## What to work on
Which lines belong in the answer? Exactly those from the line containing "- [A11Y Helper" through the last line of the records below, repeated as written.

## Collected data
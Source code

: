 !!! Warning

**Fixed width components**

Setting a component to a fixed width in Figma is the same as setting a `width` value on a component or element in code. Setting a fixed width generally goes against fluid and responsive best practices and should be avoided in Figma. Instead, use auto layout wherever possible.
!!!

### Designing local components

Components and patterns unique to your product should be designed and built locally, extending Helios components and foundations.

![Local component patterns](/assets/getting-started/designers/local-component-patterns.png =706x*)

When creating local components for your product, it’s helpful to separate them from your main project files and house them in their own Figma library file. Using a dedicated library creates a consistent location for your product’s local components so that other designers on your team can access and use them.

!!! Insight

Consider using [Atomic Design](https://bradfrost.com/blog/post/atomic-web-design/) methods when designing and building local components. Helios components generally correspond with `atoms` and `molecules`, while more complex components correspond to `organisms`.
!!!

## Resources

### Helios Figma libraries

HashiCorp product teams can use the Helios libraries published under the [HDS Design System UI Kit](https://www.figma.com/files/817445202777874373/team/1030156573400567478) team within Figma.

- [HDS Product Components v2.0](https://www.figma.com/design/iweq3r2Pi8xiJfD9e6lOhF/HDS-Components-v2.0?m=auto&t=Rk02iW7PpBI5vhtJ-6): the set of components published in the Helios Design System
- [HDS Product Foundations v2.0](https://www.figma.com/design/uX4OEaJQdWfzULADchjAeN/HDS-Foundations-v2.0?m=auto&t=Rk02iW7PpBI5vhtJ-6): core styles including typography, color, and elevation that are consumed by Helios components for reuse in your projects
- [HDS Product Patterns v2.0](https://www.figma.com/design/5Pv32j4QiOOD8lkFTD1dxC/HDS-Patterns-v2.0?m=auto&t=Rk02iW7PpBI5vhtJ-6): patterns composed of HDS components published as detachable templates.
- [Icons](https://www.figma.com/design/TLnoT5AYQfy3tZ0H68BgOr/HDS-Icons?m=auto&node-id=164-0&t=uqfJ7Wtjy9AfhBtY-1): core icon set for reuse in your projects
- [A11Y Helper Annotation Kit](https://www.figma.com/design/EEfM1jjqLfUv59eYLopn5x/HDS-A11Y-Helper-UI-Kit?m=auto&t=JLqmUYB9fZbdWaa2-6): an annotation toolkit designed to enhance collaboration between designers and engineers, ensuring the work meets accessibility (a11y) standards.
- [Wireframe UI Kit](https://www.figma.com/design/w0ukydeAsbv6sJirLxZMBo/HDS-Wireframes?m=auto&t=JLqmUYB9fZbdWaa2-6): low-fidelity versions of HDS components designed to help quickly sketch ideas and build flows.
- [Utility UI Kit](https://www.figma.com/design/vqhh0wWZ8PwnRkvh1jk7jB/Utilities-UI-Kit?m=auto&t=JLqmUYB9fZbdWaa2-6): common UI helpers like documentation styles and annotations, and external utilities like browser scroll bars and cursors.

## Solution to this problem
- [A11Y Helper Annotation Kit](https://www.figma.com/design/EEfM1jjqLfUv59eYLopn5x/HDS-A11Y-Helper-UI-Kit?m=auto&t=JLqmUYB9fZbdWaa2-6): an annotation toolkit designed to enhance collaboration between designers and engineers, ensuring the work meets accessibility (a11y) standards.
- [Wireframe UI Kit](https://www.figma.com/design/w0ukydeAsbv6sJirLxZMBo/HDS-Wireframes?m=auto&t=JLqmUYB9fZbdWaa2-6): low-fidelity versions of HDS components designed to help quickly sketch ideas and build flows.
- [Utility UI Kit](https://www.figma.com/design/vqhh0wWZ8PwnRkvh1jk7jB/Utilities-UI-Kit?m=auto&t=JLqmUYB9fZbdWaa2-6): common UI helpers like documentation styles and annotations, and external utilities like browser scroll bars and cursors.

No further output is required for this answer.